(Provided records)
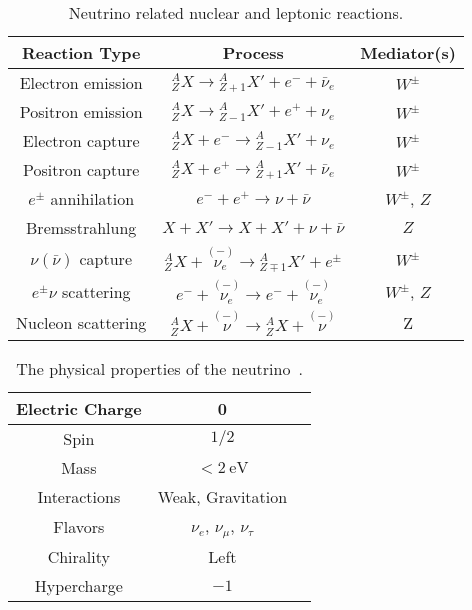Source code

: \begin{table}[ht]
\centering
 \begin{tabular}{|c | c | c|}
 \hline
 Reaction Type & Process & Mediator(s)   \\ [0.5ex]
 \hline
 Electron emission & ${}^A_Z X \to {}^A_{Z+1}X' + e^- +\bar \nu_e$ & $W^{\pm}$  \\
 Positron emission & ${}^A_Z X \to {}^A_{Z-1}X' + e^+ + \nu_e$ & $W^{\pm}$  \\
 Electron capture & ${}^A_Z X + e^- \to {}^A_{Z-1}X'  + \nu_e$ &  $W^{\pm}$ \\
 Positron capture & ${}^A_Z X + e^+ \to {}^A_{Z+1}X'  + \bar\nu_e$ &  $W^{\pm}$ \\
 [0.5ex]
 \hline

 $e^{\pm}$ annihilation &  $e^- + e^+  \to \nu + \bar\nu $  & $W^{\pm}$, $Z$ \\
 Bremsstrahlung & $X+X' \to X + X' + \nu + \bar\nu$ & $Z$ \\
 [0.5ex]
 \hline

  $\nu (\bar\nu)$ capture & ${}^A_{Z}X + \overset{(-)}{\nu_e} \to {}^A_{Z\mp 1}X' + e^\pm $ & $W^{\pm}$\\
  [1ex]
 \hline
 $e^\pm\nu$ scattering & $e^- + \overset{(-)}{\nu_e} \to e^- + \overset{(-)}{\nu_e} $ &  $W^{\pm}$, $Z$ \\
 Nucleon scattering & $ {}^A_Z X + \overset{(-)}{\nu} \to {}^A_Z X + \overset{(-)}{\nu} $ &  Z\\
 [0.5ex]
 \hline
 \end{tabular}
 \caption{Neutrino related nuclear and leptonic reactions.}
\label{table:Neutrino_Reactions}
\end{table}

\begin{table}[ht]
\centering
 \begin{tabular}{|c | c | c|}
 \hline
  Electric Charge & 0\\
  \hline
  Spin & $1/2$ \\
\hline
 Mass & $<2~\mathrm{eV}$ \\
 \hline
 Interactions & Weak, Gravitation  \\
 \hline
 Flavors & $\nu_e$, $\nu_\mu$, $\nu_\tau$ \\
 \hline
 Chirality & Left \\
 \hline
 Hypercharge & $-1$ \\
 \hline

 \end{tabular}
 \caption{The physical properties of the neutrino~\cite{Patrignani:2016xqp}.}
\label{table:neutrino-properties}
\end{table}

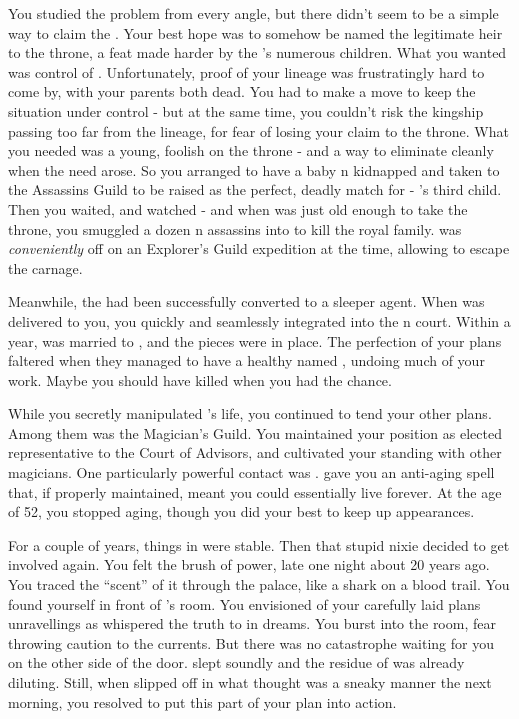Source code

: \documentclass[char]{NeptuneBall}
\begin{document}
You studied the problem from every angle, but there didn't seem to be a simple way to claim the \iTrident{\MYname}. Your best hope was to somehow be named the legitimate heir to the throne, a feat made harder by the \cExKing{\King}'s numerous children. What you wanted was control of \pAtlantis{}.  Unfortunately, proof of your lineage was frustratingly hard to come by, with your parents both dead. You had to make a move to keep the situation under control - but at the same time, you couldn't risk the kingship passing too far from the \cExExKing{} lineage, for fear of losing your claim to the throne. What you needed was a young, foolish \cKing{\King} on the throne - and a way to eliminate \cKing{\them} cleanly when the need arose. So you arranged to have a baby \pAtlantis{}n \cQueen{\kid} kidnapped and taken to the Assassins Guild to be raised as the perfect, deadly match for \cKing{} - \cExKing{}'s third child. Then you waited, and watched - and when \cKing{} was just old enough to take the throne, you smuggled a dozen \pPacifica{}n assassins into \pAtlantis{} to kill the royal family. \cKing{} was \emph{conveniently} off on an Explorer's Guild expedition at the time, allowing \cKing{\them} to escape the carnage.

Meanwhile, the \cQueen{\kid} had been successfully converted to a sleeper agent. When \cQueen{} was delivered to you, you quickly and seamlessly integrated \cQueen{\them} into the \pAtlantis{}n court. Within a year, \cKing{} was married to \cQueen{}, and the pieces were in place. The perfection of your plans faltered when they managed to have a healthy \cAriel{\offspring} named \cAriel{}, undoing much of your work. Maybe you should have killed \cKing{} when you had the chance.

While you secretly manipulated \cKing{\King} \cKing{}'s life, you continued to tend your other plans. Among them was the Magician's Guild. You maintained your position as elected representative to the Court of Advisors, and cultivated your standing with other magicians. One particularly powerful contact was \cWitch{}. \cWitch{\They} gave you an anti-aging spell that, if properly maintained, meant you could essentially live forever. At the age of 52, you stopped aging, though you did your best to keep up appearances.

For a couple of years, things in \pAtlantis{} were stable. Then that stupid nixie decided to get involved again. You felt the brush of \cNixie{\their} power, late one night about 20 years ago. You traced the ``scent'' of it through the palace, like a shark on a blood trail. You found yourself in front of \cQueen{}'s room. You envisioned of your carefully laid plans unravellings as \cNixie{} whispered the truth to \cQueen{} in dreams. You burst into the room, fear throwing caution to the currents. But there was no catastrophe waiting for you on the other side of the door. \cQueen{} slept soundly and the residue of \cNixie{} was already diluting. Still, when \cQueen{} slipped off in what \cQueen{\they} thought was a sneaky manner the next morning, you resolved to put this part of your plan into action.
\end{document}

(Task item)
In this exercise, set down all of the data exactly, without the pictures.

(Written answer)
Source code

: \begin{table}[ht]
\centering
 \begin{tabular}{|c | c | c|}
 \hline
 Reaction Type & Process & Mediator(s)   \\ [0.5ex]
 \hline
 Electron emission & ${}^A_Z X \to {}^A_{Z+1}X' + e^- +\bar \nu_e$ & $W^{\pm}$  \\
 Positron emission & ${}^A_Z X \to {}^A_{Z-1}X' + e^+ + \nu_e$ & $W^{\pm}$  \\
 Electron capture & ${}^A_Z X + e^- \to {}^A_{Z-1}X'  + \nu_e$ &  $W^{\pm}$ \\
 Positron capture & ${}^A_Z X + e^+ \to {}^A_{Z+1}X'  + \bar\nu_e$ &  $W^{\pm}$ \\
 [0.5ex]
 \hline

 $e^{\pm}$ annihilation &  $e^- + e^+  \to \nu + \bar\nu $  & $W^{\pm}$, $Z$ \\
 Bremsstrahlung & $X+X' \to X + X' + \nu + \bar\nu$ & $Z$ \\
 [0.5ex]
 \hline

  $\nu (\bar\nu)$ capture & ${}^A_{Z}X + \overset{(-)}{\nu_e} \to {}^A_{Z\mp 1}X' + e^\pm $ & $W^{\pm}$\\
  [1ex]
 \hline
 $e^\pm\nu$ scattering & $e^- + \overset{(-)}{\nu_e} \to e^- + \overset{(-)}{\nu_e} $ &  $W^{\pm}$, $Z$ \\
 Nucleon scattering & $ {}^A_Z X + \overset{(-)}{\nu} \to {}^A_Z X + \overset{(-)}{\nu} $ &  Z\\
 [0.5ex]
 \hline
 \end{tabular}
 \caption{Neutrino related nuclear and leptonic reactions.}
\label{table:Neutrino_Reactions}
\end{table}

\begin{table}[ht]
\centering
 \begin{tabular}{|c | c | c|}
 \hline
  Electric Charge & 0\\
  \hline
  Spin & $1/2$ \\
\hline
 Mass & $<2~\mathrm{eV}$ \\
 \hline
 Interactions & Weak, Gravitation  \\
 \hline
 Flavors & $\nu_e$, $\nu_\mu$, $\nu_\tau$ \\
 \hline
 Chirality & Left \\
 \hline
 Hypercharge & $-1$ \\
 \hline

 \end{tabular}
 \caption{The physical properties of the neutrino~\cite{Patrignani:2016xqp}.}
\label{table:neutrino-properties}
\end{table}

Source code

: \documentclass[char]{NeptuneBall}
\begin{document}
You studied the problem from every angle, but there didn't seem to be a simple way to claim the \iTrident{\MYname}. Your best hope was to somehow be named the legitimate heir to the throne, a feat made harder by the \cExKing{\King}'s numerous children. What you wanted was control of \pAtlantis{}.  Unfortunately, proof of your lineage was frustratingly hard to come by, with your parents both dead. You had to make a move to keep the situation under control - but at the same time, you couldn't risk the kingship passing too far from the \cExExKing{} lineage, for fear of losing your claim to the throne. What you needed was a young, foolish \cKing{\King} on the throne - and a way to eliminate \cKing{\them} cleanly when the need arose. So you arranged to have a baby \pAtlantis{}n \cQueen{\kid} kidnapped and taken to the Assassins Guild to be raised as the perfect, deadly match for \cKing{} - \cExKing{}'s third child. Then you waited, and watched - and when \cKing{} was just old enough to take the throne, you smuggled a dozen \pPacifica{}n assassins into \pAtlantis{} to kill the royal family. \cKing{} was \emph{conveniently} off on an Explorer's Guild expedition at the time, allowing \cKing{\them} to escape the carnage.

Meanwhile, the \cQueen{\kid} had been successfully converted to a sleeper agent. When \cQueen{} was delivered to you, you quickly and seamlessly integrated \cQueen{\them} into the \pAtlantis{}n court. Within a year, \cKing{} was married to \cQueen{}, and the pieces were in place. The perfection of your plans faltered when they managed to have a healthy \cAriel{\offspring} named \cAriel{}, undoing much of your work. Maybe you should have killed \cKing{} when you had the chance.

While you secretly manipulated \cKing{\King} \cKing{}'s life, you continued to tend your other plans. Among them was the Magician's Guild. You maintained your position as elected representative to the Court of Advisors, and cultivated your standing with other magicians. One particularly powerful contact was \cWitch{}. \cWitch{\They} gave you an anti-aging spell that, if properly maintained, meant you could essentially live forever. At the age of 52, you stopped aging, though you did your best to keep up appearances.

For a couple of years, things in \pAtlantis{} were stable. Then that stupid nixie decided to get involved again. You felt the brush of \cNixie{\their} power, late one night about 20 years ago. You traced the ``scent'' of it through the palace, like a shark on a blood trail. You found yourself in front of \cQueen{}'s room. You envisioned of your carefully laid plans unravellings as \cNixie{} whispered the truth to \cQueen{} in dreams. You burst into the room, fear throwing caution to the currents. But there was no catastrophe waiting for you on the other side of the door. \cQueen{} slept soundly and the residue of \cNixie{} was already diluting. Still, when \cQueen{} slipped off in what \cQueen{\they} thought was a sneaky manner the next morning, you resolved to put this part of your plan into action.
\end{document}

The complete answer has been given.